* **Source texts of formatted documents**
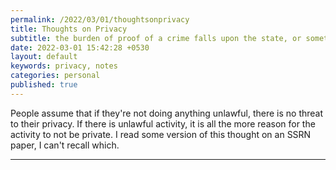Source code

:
 ```yaml
---
permalink: /2022/03/01/thoughtsonprivacy
title: Thoughts on Privacy
subtitle: the burden of proof of a crime falls upon the state, or something along those lines
date: 2022-03-01 15:42:28 +0530
layout: default
keywords: privacy, notes
categories: personal
published: true
---
```


People assume that if they're not doing anything unlawful, there is no threat to their privacy. If there is unlawful activity, it is all the more reason for the activity to not be private. I read some version of this thought on an SSRN paper, I can't recall which.

---
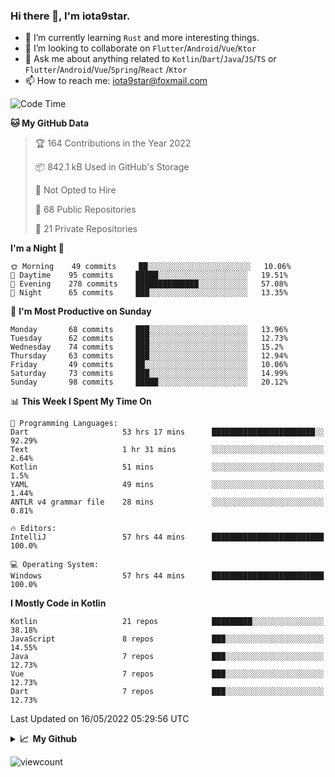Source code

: ### Hi there 👋, I'm iota9star.

- 🌱 I’m currently learning `Rust` and more interesting things.
- 👯 I’m looking to collaborate on `Flutter`/`Android`/`Vue`/`Ktor`
- 💬 Ask me about anything related to `Kotlin`/`Dart`/`Java`/`JS`/`TS` or `Flutter`/`Android`/`Vue`/`Spring`/`React`
  /`Ktor`
- 📫 How to reach me: [iota9star@foxmail.com](iota9star@foxmail.com)



<!--START_SECTION:waka-->
![Code Time](http://img.shields.io/badge/Code%20Time-2%2C963%20hrs%2038%20mins-blue)

**🐱 My GitHub Data** 

> 🏆 164 Contributions in the Year 2022
 > 
> 📦 842.1 kB Used in GitHub's Storage 
 > 
> 🚫 Not Opted to Hire
 > 
> 📜 68 Public Repositories 
 > 
> 🔑 21 Private Repositories  
 > 
**I'm a Night 🦉** 

```text
🌞 Morning    49 commits     ██░░░░░░░░░░░░░░░░░░░░░░░   10.06% 
🌆 Daytime    95 commits     █████░░░░░░░░░░░░░░░░░░░░   19.51% 
🌃 Evening    278 commits    ██████████████░░░░░░░░░░░   57.08% 
🌙 Night      65 commits     ███░░░░░░░░░░░░░░░░░░░░░░   13.35%

```
📅 **I'm Most Productive on Sunday** 

```text
Monday       68 commits     ███░░░░░░░░░░░░░░░░░░░░░░   13.96% 
Tuesday      62 commits     ███░░░░░░░░░░░░░░░░░░░░░░   12.73% 
Wednesday    74 commits     ███░░░░░░░░░░░░░░░░░░░░░░   15.2% 
Thursday     63 commits     ███░░░░░░░░░░░░░░░░░░░░░░   12.94% 
Friday       49 commits     ██░░░░░░░░░░░░░░░░░░░░░░░   10.06% 
Saturday     73 commits     ███░░░░░░░░░░░░░░░░░░░░░░   14.99% 
Sunday       98 commits     █████░░░░░░░░░░░░░░░░░░░░   20.12%

```


📊 **This Week I Spent My Time On** 

```text
💬 Programming Languages: 
Dart                     53 hrs 17 mins      ███████████████████████░░   92.29% 
Text                     1 hr 31 mins        ░░░░░░░░░░░░░░░░░░░░░░░░░   2.64% 
Kotlin                   51 mins             ░░░░░░░░░░░░░░░░░░░░░░░░░   1.5% 
YAML                     49 mins             ░░░░░░░░░░░░░░░░░░░░░░░░░   1.44% 
ANTLR v4 grammar file    28 mins             ░░░░░░░░░░░░░░░░░░░░░░░░░   0.81%

🔥 Editors: 
IntelliJ                 57 hrs 44 mins      █████████████████████████   100.0%

💻 Operating System: 
Windows                  57 hrs 44 mins      █████████████████████████   100.0%

```

**I Mostly Code in Kotlin** 

```text
Kotlin                   21 repos            █████████░░░░░░░░░░░░░░░░   38.18% 
JavaScript               8 repos             ███░░░░░░░░░░░░░░░░░░░░░░   14.55% 
Java                     7 repos             ███░░░░░░░░░░░░░░░░░░░░░░   12.73% 
Vue                      7 repos             ███░░░░░░░░░░░░░░░░░░░░░░   12.73% 
Dart                     7 repos             ███░░░░░░░░░░░░░░░░░░░░░░   12.73%

```



 Last Updated on 16/05/2022 05:29:56 UTC
<!--END_SECTION:waka-->

<details>
  <summary><b>📈&nbsp;&nbsp;My Github</b></summary>
  <br>
  <img src='https://github-profile-trophy.vercel.app/?username=iota9star'>
  <img src='https://bad-apple-github-readme.vercel.app/api?show_bg=1&username=iota9star&hide_title=true'>
  <img src='http://cr-skills-chart-widget.azurewebsites.net/api/api?username=iota9star'>
</details>


![viewcount](https://count.getloli.com/get/@iota9star?theme=rule34)
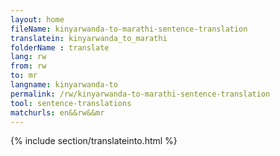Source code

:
 ```yaml
---
layout: home
fileName: kinyarwanda-to-marathi-sentence-translation
translatein: kinyarwanda_to_marathi
folderName : translate
lang: rw
from: rw
to: mr
langname: kinyarwanda-to
permalink: /rw/kinyarwanda-to-marathi-sentence-translation
tool: sentence-translations
matchurls: en&&rw&&mr
---
```

{% include section/translateinto.html %}
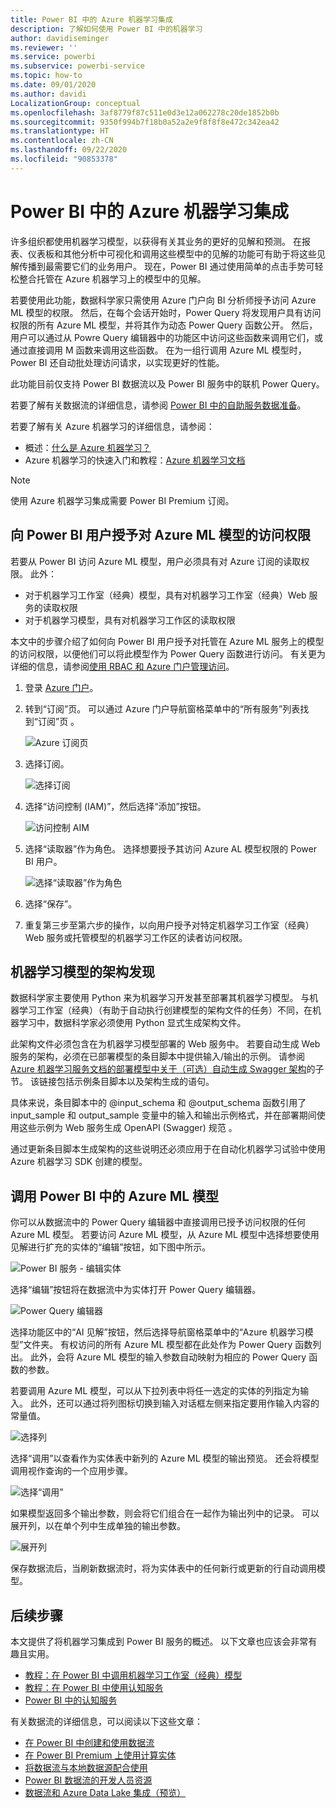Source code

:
```yaml
---
title: Power BI 中的 Azure 机器学习集成
description: 了解如何使用 Power BI 中的机器学习
author: davidiseminger
ms.reviewer: ''
ms.service: powerbi
ms.subservice: powerbi-service
ms.topic: how-to
ms.date: 09/01/2020
ms.author: davidi
LocalizationGroup: conceptual
ms.openlocfilehash: 3af8779f87c511e0d3e12a062278c20de1852b0b
ms.sourcegitcommit: 9350f994b7f18b0a52a2e9f8f8f8e472c342ea42
ms.translationtype: HT
ms.contentlocale: zh-CN
ms.lasthandoff: 09/22/2020
ms.locfileid: "90853378"
---
```

# <a name="azure-machine-learning-integration-in-power-bi"></a>Power BI 中的 Azure 机器学习集成

许多组织都使用机器学习模型，以获得有关其业务的更好的见解和预测。 在报表、仪表板和其他分析中可视化和调用这些模型中的见解的功能可有助于将这些见解传播到最需要它们的业务用户。  现在，Power BI 通过使用简单的点击手势可轻松整合托管在 Azure 机器学习上的模型中的见解。

若要使用此功能，数据科学家只需使用 Azure 门户向 BI 分析师授予访问 Azure ML 模型的权限。  然后，在每个会话开始时，Power Query 将发现用户具有访问权限的所有 Azure ML 模型，并将其作为动态 Power Query 函数公开。  然后，用户可以通过从 Powre Query 编辑器中的功能区中访问这些函数来调用它们，或通过直接调用 M 函数来调用这些函数。 在为一组行调用 Azure ML 模型时，Power BI 还自动批处理访问请求，以实现更好的性能。

此功能目前仅支持 Power BI 数据流以及 Power BI 服务中的联机 Power Query。

若要了解有关数据流的详细信息，请参阅 [Power BI 中的自助服务数据准备](service-dataflows-overview.md)。

若要了解有关 Azure 机器学习的详细信息，请参阅：

- 概述：[什么是 Azure 机器学习？](/azure/machine-learning/service/overview-what-is-azure-ml)
- Azure 机器学习的快速入门和教程：[Azure 机器学习文档](/azure/machine-learning/)

> [!NOTE]
> 使用 Azure 机器学习集成需要 Power BI Premium 订阅。

## <a name="granting-access-to-the-azure-ml-model-to-a-power-bi-user"></a>向 Power BI 用户授予对 Azure ML 模型的访问权限

若要从 Power BI 访问 Azure ML 模型，用户必须具有对 Azure 订阅的读取权限。  此外：

- 对于机器学习工作室（经典）模型，具有对机器学习工作室（经典）Web 服务的读取权限
- 对于机器学习模型，具有对机器学习工作区的读取权限

本文中的步骤介绍了如何向 Power BI 用户授予对托管在 Azure ML 服务上的模型的访问权限，以便他们可以将此模型作为 Power Query 函数进行访问。  有关更为详细的信息，请参阅[使用 RBAC 和 Azure 门户管理访问](/azure/role-based-access-control/role-assignments-portal)。

1. 登录 [Azure 门户](https://portal.azure.com)。

2. 转到“订阅”页。 可以通过 Azure 门户导航窗格菜单中的“所有服务”列表找到“订阅”页 。

    ![Azure 订阅页](media/service-machine-learning-integration/machine-learning-integration_01.png)

3. 选择订阅。

    ![选择订阅](media/service-machine-learning-integration/machine-learning-integration_02.png)

4. 选择“访问控制 (IAM)”，然后选择“添加”按钮。

    ![访问控制 AIM](media/service-machine-learning-integration/machine-learning-integration_03.png)

5. 选择“读取器”作为角色。 选择想要授予其访问 Azure AL 模型权限的 Power BI 用户。

    ![选择“读取器”作为角色](media/service-machine-learning-integration/machine-learning-integration_04.png)

6. 选择“保存”。

7. 重复第三步至第六步的操作，以向用户授予对特定机器学习工作室（经典）Web 服务或托管模型的机器学习工作区的读者访问权限。


## <a name="schema-discovery-for-machine-learning-models"></a>机器学习模型的架构发现

数据科学家主要使用 Python 来为机器学习开发甚至部署其机器学习模型。  与机器学习工作室（经典）（有助于自动执行创建模型的架构文件的任务）不同，在机器学习中，数据科学家必须使用 Python 显式生成架构文件。

此架构文件必须包含在为机器学习模型部署的 Web 服务中。 若要自动生成 Web 服务的架构，必须在已部署模型的条目脚本中提供输入/输出的示例。 请参阅 [Azure 机器学习服务文档的部署模型中关于（可选）自动生成 Swagger 架构](/azure/machine-learning/how-to-deploy-advanced-entry-script#power-bi-compatible-endpoint)的子节。 该链接包括示例条目脚本以及架构生成的语句。 

具体来说，条目脚本中的 \@input_schema 和 \@output_schema 函数引用了 input_sample 和 output_sample 变量中的输入和输出示例格式，并在部署期间使用这些示例为 Web 服务生成 OpenAPI (Swagger) 规范 。

通过更新条目脚本生成架构的这些说明还必须应用于在自动化机器学习试验中使用 Azure 机器学习 SDK 创建的模型。

## <a name="invoking-the-azure-ml-model-in-power-bi"></a>调用 Power BI 中的 Azure ML 模型

你可以从数据流中的 Power Query 编辑器中直接调用已授予访问权限的任何 Azure ML 模型。 若要访问 Azure ML 模型，从 Azure ML 模型中选择想要使用见解进行扩充的实体的“编辑”按钮，如下图中所示。

![Power BI 服务 - 编辑实体](media/service-machine-learning-integration/machine-learning-integration_05.png)

选择“编辑”按钮将在数据流中为实体打开 Power Query 编辑器。

![Power Query 编辑器](media/service-machine-learning-integration/machine-learning-integration_06.png)

选择功能区中的“AI 见解”按钮，然后选择导航窗格菜单中的“Azure 机器学习模型”文件夹。 有权访问的所有 Azure ML 模型都在此处作为 Power Query 函数列出。 此外，会将 Azure ML 模型的输入参数自动映射为相应的 Power Query 函数的参数。

若要调用 Azure ML 模型，可以从下拉列表中将任一选定的实体的列指定为输入。 此外，还可以通过将列图标切换到输入对话框左侧来指定要用作输入内容的常量值。

![选择列](media/service-machine-learning-integration/machine-learning-integration_07.png)

选择“调用”以查看作为实体表中新列的 Azure ML 模型的输出预览。 还会将模型调用视作查询的一个应用步骤。

![选择“调用”](media/service-machine-learning-integration/machine-learning-integration_08.png)

如果模型返回多个输出参数，则会将它们组合在一起作为输出列中的记录。 可以展开列，以在单个列中生成单独的输出参数。

![展开列](media/service-machine-learning-integration/machine-learning-integration_09.png)

保存数据流后，当刷新数据流时，将为实体表中的任何新行或更新的行自动调用模型。

## <a name="next-steps"></a>后续步骤

本文提供了将机器学习集成到 Power BI 服务的概述。 以下文章也应该会非常有趣且实用。 

* [教程：在 Power BI 中调用机器学习工作室（经典）模型](../connect-data/service-tutorial-invoke-machine-learning-model.md)
* [教程：在 Power BI 中使用认知服务](../connect-data/service-tutorial-use-cognitive-services.md)
* [Power BI 中的认知服务](service-cognitive-services.md)

有关数据流的详细信息，可以阅读以下这些文章：
* [在 Power BI 中创建和使用数据流](service-dataflows-create-use.md)
* [在 Power BI Premium 上使用计算实体](service-dataflows-computed-entities-premium.md)
* [将数据流与本地数据源配合使用](service-dataflows-on-premises-gateways.md)
* [Power BI 数据流的开发人员资源](service-dataflows-developer-resources.md)
* [数据流和 Azure Data Lake 集成（预览）](service-dataflows-azure-data-lake-integration.md)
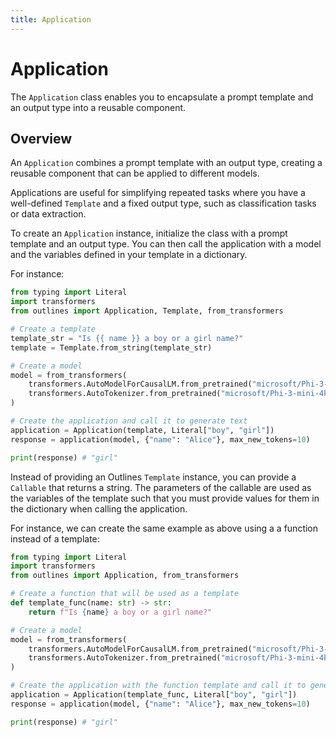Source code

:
 ```yaml
---
title: Application
---
```


# Application

The `Application` class enables you to encapsulate a prompt template and an output type into a reusable component.

## Overview

An `Application` combines a prompt template with an output type, creating a reusable component that can be applied to different models.

Applications are useful for simplifying repeated tasks where you have a well-defined `Template` and a fixed output type, such as classification tasks or data extraction.

To create an `Application` instance, initialize the class with a prompt template and an output type. You can then call the application with a model and the variables defined in your template in a dictionary.

For instance:

```python
from typing import Literal
import transformers
from outlines import Application, Template, from_transformers

# Create a template
template_str = "Is {{ name }} a boy or a girl name?"
template = Template.from_string(template_str)

# Create a model
model = from_transformers(
    transformers.AutoModelForCausalLM.from_pretrained("microsoft/Phi-3-mini-4k-instruct"),
    transformers.AutoTokenizer.from_pretrained("microsoft/Phi-3-mini-4k-instruct")
)

# Create the application and call it to generate text
application = Application(template, Literal["boy", "girl"])
response = application(model, {"name": "Alice"}, max_new_tokens=10)

print(response) # "girl"
```

Instead of providing an Outlines `Template` instance, you can provide a `Callable` that returns a string. The parameters of the callable are used as the variables of the template such that you must provide values for them in the dictionary when calling the application.

For instance, we can create the same example as above using a a function instead of a template:

```python
from typing import Literal
import transformers
from outlines import Application, from_transformers

# Create a function that will be used as a template
def template_func(name: str) -> str:
    return f"Is {name} a boy or a girl name?"

# Create a model
model = from_transformers(
    transformers.AutoModelForCausalLM.from_pretrained("microsoft/Phi-3-mini-4k-instruct"),
    transformers.AutoTokenizer.from_pretrained("microsoft/Phi-3-mini-4k-instruct")
)

# Create the application with the function template and call it to generate text
application = Application(template_func, Literal["boy", "girl"])
response = application(model, {"name": "Alice"}, max_new_tokens=10)

print(response) # "girl"
```
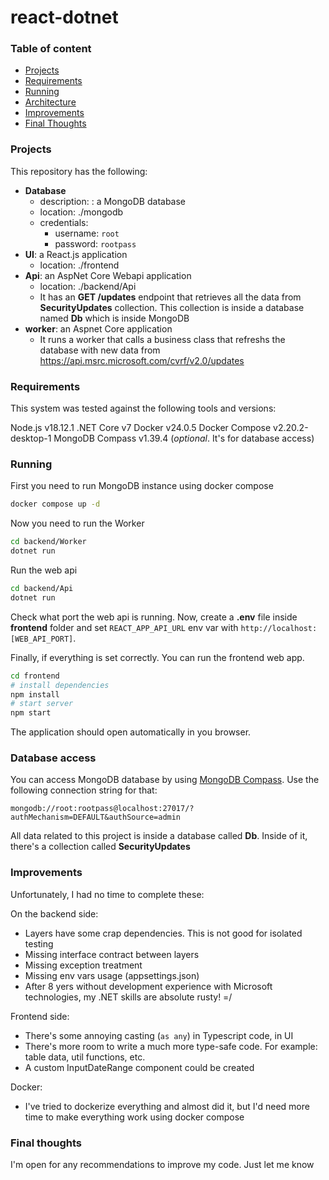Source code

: # react-dotnet

### Table of content

- [Projects](#projects)
- [Requirements](#requirements)
- [Running](#running)
- [Architecture](#architecture)
- [Improvements](#improvements)
- [Final Thoughts](#final-thoughts)

### Projects

This repository has the following:

- **Database**
  - description: : a MongoDB database
  - location: ./mongodb
  - credentials:
    - username: `root`
    - password: `rootpass`
- **UI**: a React.js application
  - location: ./frontend
- **Api**: an AspNet Core Webapi application
  - location: ./backend/Api
  - It has an **GET /updates** endpoint that retrieves all the data from **SecurityUpdates** collection. This collection is inside a database named **Db** which is inside MongoDB
- **worker**: an Aspnet Core application
  - It runs a worker that calls a business class that refreshs the database with new data from https://api.msrc.microsoft.com/cvrf/v2.0/updates

### Requirements

This system was tested against the following tools and versions:

Node.js v18.12.1
.NET Core v7
Docker v24.0.5
Docker Compose v2.20.2-desktop-1
MongoDB Compass v1.39.4 (_optional_. It's for database access)

### Running

First you need to run MongoDB instance using docker compose

```bash
docker compose up -d
```

Now you need to run the Worker

```bash
cd backend/Worker
dotnet run
```

Run the web api

```bash
cd backend/Api
dotnet run
```

Check what port the web api is running. Now, create a **.env** file inside **frontend** folder and set `REACT_APP_API_URL` env var with `http://localhost:[WEB_API_PORT]`.

Finally, if everything is set correctly. You can run the frontend web app.

```bash
cd frontend
# install dependencies
npm install
# start server
npm start
```

The application should open automatically in you browser.

### Database access

You can access MongoDB database by using [MongoDB Compass](https://www.mongodb.com/products/tools/compass). Use the following connection string for that:

```text
mongodb://root:rootpass@localhost:27017/?authMechanism=DEFAULT&authSource=admin
```

All data related to this project is inside a database called **Db**. Inside of it, there's a collection called **SecurityUpdates**

### Improvements

Unfortunately, I had no time to complete these:

On the backend side:

- Layers have some crap dependencies. This is not good for isolated testing
- Missing interface contract between layers
- Missing exception treatment
- Missing env vars usage (appsettings.json)
- After 8 yers without development experience with Microsoft technologies, my .NET skills are absolute rusty! =/

Frontend side:

- There's some annoying casting (`as any`) in Typescript code, in UI
- There's more room to write a much more type-safe code. For example: table data, util functions, etc.
- A custom InputDateRange component could be created

Docker:

- I've tried to dockerize everything and almost did it, but I'd need more time to make everything work using docker compose

### Final thoughts

I'm open for any recommendations to improve my code. Just let me know
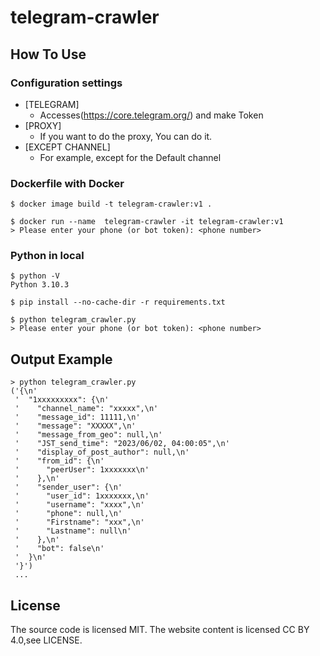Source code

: # telegram-crawler
## How To Use

### Configuration settings
- [TELEGRAM]
    - Accesses(https://core.telegram.org/) and make Token
- [PROXY]
    - If you want to do the proxy, You can do it.
- [EXCEPT CHANNEL]
    - For example, except for the Default channel

### Dockerfile with Docker
```
$ docker image build -t telegram-crawler:v1 .

$ docker run --name  telegram-crawler -it telegram-crawler:v1
> Please enter your phone (or bot token): <phone number>
```

### Python in local 
```
$ python -V
Python 3.10.3

$ pip install --no-cache-dir -r requirements.txt

$ python telegram_crawler.py
> Please enter your phone (or bot token): <phone number>
```

## Output Example
```
> python telegram_crawler.py
('{\n'
 '  "1xxxxxxxxx": {\n'
 '    "channel_name": "xxxxx",\n'
 '    "message_id": 11111,\n'
 '    "message": "XXXXX",\n'
 '    "message_from_geo": null,\n'
 '    "JST_send_time": "2023/06/02, 04:00:05",\n'
 '    "display_of_post_author": null,\n'
 '    "from_id": {\n'
 '      "peerUser": 1xxxxxxx\n'
 '    },\n'
 '    "sender_user": {\n'
 '      "user_id": 1xxxxxxx,\n'
 '      "username": "xxxx",\n'
 '      "phone": null,\n'
 '      "Firstname": "xxx",\n'
 '      "Lastname": null\n'
 '    },\n'
 '    "bot": false\n'
 '  }\n'
 '}')
 ...
```

## License
The source code is licensed MIT. The website content is licensed CC BY 4.0,see LICENSE.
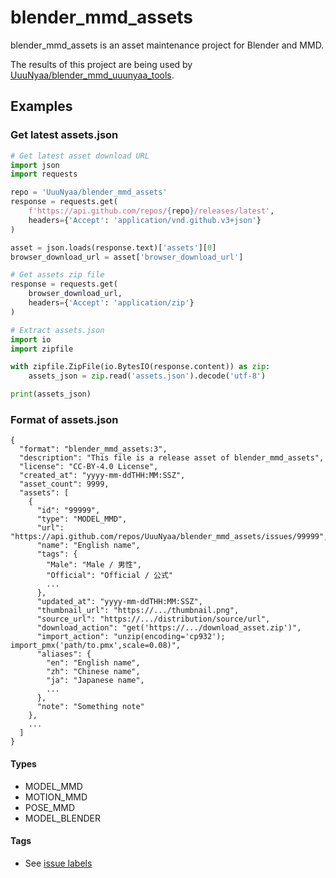 # blender_mmd_assets
blender_mmd_assets is an asset maintenance project for Blender and MMD.

The results of this project are being used by [UuuNyaa/blender_mmd_uuunyaa_tools](https://github.com/UuuNyaa/blender_mmd_uuunyaa_tools).

## Examples

### Get latest assets.json
```python
# Get latest asset download URL
import json
import requests

repo = 'UuuNyaa/blender_mmd_assets'
response = requests.get(
    f'https://api.github.com/repos/{repo}/releases/latest',
    headers={'Accept': 'application/vnd.github.v3+json'}
)

asset = json.loads(response.text)['assets'][0]
browser_download_url = asset['browser_download_url']

# Get assets zip file
response = requests.get(
    browser_download_url,
    headers={'Accept': 'application/zip'}
)

# Extract assets.json
import io
import zipfile

with zipfile.ZipFile(io.BytesIO(response.content)) as zip:
    assets_json = zip.read('assets.json').decode('utf-8')

print(assets_json)
```

### Format of assets.json
```
{
  "format": "blender_mmd_assets:3",
  "description": "This file is a release asset of blender_mmd_assets",
  "license": "CC-BY-4.0 License",
  "created_at": "yyyy-mm-ddTHH:MM:SSZ",
  "asset_count": 9999,
  "assets": [
    {
      "id": "99999",
      "type": "MODEL_MMD",
      "url": "https://api.github.com/repos/UuuNyaa/blender_mmd_assets/issues/99999",
      "name": "English name",
      "tags": {
        "Male": "Male / 男性",
        "Official": "Official / 公式"
        ...
      },
      "updated_at": "yyyy-mm-ddTHH:MM:SSZ",
      "thumbnail_url": "https://.../thumbnail.png",
      "source_url": "https://.../distribution/source/url",
      "download_action": "get('https://.../download_asset.zip')",
      "import_action": "unzip(encoding='cp932'); import_pmx('path/to.pmx',scale=0.08)",
      "aliases": {
        "en": "English name",
        "zh": "Chinese name",
        "ja": "Japanese name",
        ...
      },
      "note": "Something note"
    },
    ...
  ]
}
```

#### Types
- MODEL_MMD
- MOTION_MMD
- POSE_MMD
- MODEL_BLENDER

#### Tags
- See [issue labels](https://github.com/UuuNyaa/blender_mmd_assets/labels)
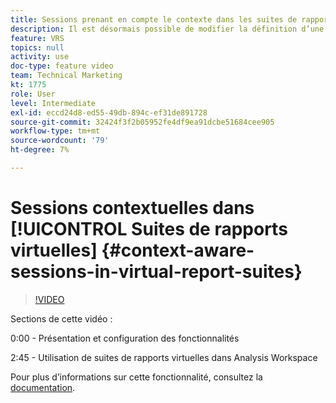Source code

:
 ```yaml
---
title: Sessions prenant en compte le contexte dans les suites de rapports virtuelles
description: Il est désormais possible de modifier la définition d’une visite dans Adobe Analytics de manière non destructive à l’aide d’une suite de rapports virtuelle. Nous vous montrons comment le faire et les différentes options disponibles.
feature: VRS
topics: null
activity: use
doc-type: feature video
team: Technical Marketing
kt: 1775
role: User
level: Intermediate
exl-id: eccd24d8-ed55-49db-894c-ef31de891728
source-git-commit: 32424f3f2b05952fe4df9ea91dcbe51684cee905
workflow-type: tm+mt
source-wordcount: '79'
ht-degree: 7%

---
```


# Sessions contextuelles dans [!UICONTROL Suites de rapports virtuelles] {#context-aware-sessions-in-virtual-report-suites}

>[!VIDEO](https://video.tv.adobe.com/v/23545/?quality=12)

Sections de cette vidéo :

0:00 - Présentation et configuration des fonctionnalités

2:45 - Utilisation de suites de rapports virtuelles dans Analysis Workspace

Pour plus d’informations sur cette fonctionnalité, consultez la [documentation](https://marketing.adobe.com/resources/help/en_US/reference/vrs-mobile-visit-processing.html).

* **Activity**
In the data above, start at the line that has "数据科学家主要使用 Python 来为机器学习开发甚至部署其机器学习模型。", stop after the line that has "中的 Azure ML 模型", and print every line in between exactly as it stands.

* **Task response**
数据科学家主要使用 Python 来为机器学习开发甚至部署其机器学习模型。  与机器学习工作室（经典）（有助于自动执行创建模型的架构文件的任务）不同，在机器学习中，数据科学家必须使用 Python 显式生成架构文件。

此架构文件必须包含在为机器学习模型部署的 Web 服务中。 若要自动生成 Web 服务的架构，必须在已部署模型的条目脚本中提供输入/输出的示例。 请参阅 [Azure 机器学习服务文档的部署模型中关于（可选）自动生成 Swagger 架构](/azure/machine-learning/how-to-deploy-advanced-entry-script#power-bi-compatible-endpoint)的子节。 该链接包括示例条目脚本以及架构生成的语句。 

具体来说，条目脚本中的 \@input_schema 和 \@output_schema 函数引用了 input_sample 和 output_sample 变量中的输入和输出示例格式，并在部署期间使用这些示例为 Web 服务生成 OpenAPI (Swagger) 规范 。

通过更新条目脚本生成架构的这些说明还必须应用于在自动化机器学习试验中使用 Azure 机器学习 SDK 创建的模型。

## <a name="invoking-the-azure-ml-model-in-power-bi"></a>调用 Power BI 中的 Azure ML 模型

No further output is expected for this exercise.